(Required work)
Retrieve all lines below that have the string "gradient".

(Extracted entries)
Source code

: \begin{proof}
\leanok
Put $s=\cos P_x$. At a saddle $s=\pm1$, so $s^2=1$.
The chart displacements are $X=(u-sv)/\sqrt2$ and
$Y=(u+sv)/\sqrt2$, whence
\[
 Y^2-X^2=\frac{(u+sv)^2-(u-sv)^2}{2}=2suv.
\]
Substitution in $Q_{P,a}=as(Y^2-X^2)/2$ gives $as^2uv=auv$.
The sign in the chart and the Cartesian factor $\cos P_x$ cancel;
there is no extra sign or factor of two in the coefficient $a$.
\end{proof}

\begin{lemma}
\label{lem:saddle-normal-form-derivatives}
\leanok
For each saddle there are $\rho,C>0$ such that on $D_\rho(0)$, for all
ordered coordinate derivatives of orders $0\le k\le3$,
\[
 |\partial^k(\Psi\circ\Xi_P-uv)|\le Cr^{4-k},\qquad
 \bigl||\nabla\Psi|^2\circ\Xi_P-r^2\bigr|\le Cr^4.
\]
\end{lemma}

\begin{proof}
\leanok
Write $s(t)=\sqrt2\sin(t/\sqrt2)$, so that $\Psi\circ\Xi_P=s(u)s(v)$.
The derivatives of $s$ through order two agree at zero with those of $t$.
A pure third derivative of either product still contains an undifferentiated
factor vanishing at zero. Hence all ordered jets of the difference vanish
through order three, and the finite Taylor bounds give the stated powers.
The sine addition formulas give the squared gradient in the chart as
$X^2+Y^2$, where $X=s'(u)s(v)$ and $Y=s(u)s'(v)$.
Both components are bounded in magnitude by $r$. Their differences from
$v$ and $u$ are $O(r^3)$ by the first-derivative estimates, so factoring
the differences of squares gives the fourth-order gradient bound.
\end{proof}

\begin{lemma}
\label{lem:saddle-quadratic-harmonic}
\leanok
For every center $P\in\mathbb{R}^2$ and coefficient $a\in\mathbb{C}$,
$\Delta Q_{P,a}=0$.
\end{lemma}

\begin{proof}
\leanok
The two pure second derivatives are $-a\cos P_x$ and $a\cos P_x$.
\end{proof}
...
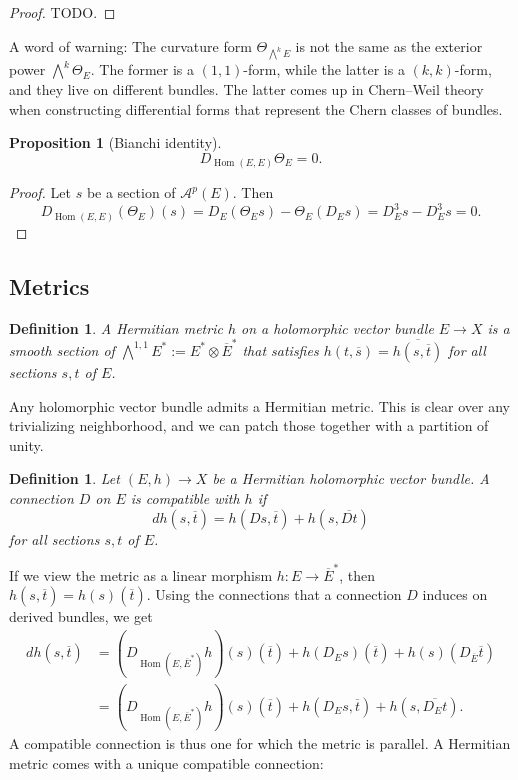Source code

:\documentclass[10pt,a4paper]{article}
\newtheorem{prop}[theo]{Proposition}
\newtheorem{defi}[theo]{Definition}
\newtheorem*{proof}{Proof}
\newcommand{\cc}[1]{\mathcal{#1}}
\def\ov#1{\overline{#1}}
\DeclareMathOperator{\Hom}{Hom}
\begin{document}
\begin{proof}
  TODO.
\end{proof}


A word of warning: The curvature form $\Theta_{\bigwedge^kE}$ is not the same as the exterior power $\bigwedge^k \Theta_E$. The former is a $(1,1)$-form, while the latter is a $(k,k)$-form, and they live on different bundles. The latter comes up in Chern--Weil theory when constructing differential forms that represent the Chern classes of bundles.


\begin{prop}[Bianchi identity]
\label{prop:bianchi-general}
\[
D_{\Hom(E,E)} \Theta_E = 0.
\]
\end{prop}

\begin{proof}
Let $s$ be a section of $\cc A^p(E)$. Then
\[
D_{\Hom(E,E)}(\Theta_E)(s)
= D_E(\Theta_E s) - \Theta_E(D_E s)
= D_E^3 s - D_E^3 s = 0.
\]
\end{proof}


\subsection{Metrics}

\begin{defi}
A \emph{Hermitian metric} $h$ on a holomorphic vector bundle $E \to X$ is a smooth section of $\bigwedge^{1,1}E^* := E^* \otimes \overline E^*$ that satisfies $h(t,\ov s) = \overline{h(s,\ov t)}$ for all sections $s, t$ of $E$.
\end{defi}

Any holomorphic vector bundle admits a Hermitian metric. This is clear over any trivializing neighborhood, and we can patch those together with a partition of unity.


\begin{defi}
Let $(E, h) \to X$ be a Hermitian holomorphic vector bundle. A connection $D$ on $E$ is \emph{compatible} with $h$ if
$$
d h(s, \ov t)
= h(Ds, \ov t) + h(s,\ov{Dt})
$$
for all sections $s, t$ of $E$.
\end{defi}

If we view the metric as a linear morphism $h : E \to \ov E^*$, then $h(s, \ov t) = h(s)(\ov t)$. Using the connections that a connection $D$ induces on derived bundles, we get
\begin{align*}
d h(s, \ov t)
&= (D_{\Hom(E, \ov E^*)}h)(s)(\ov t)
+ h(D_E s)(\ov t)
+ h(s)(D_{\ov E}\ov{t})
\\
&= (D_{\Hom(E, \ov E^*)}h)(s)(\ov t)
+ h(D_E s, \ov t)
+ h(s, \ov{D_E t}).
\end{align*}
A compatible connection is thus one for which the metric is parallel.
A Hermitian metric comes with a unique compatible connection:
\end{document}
---
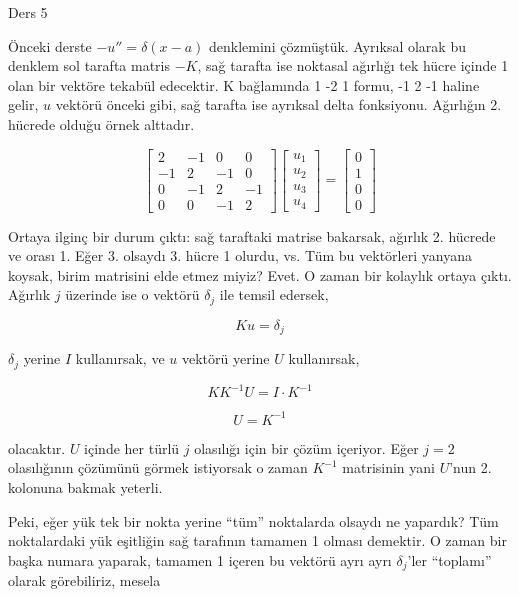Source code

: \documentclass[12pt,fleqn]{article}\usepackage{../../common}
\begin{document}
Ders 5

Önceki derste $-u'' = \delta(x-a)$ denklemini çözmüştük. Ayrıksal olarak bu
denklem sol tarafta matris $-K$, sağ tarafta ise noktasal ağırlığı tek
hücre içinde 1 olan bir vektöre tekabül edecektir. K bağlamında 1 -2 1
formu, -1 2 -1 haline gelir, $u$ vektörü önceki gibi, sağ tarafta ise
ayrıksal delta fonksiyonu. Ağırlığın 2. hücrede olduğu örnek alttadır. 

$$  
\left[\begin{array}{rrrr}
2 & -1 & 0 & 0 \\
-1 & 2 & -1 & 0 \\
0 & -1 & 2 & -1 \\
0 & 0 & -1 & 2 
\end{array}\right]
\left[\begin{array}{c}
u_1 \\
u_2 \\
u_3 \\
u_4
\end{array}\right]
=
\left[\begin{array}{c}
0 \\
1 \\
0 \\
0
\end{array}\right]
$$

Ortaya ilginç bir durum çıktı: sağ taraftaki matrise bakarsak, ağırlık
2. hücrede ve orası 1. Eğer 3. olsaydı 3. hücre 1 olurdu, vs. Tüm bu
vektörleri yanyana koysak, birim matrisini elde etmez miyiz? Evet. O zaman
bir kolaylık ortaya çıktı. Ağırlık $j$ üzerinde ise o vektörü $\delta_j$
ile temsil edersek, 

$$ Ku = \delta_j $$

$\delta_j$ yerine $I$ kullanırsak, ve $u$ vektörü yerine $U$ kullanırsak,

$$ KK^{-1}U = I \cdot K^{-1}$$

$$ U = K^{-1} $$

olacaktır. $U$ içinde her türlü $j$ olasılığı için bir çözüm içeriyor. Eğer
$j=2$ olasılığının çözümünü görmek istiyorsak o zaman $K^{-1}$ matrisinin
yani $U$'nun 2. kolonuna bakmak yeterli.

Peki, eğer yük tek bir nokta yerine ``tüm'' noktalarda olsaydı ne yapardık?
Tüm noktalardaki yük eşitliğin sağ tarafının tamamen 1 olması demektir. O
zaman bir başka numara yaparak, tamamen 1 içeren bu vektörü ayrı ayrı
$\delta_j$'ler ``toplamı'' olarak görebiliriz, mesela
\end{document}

(Result of this exercise)
The sine addition formulas give the squared gradient in the chart as
the differences of squares gives the fourth-order gradient bound.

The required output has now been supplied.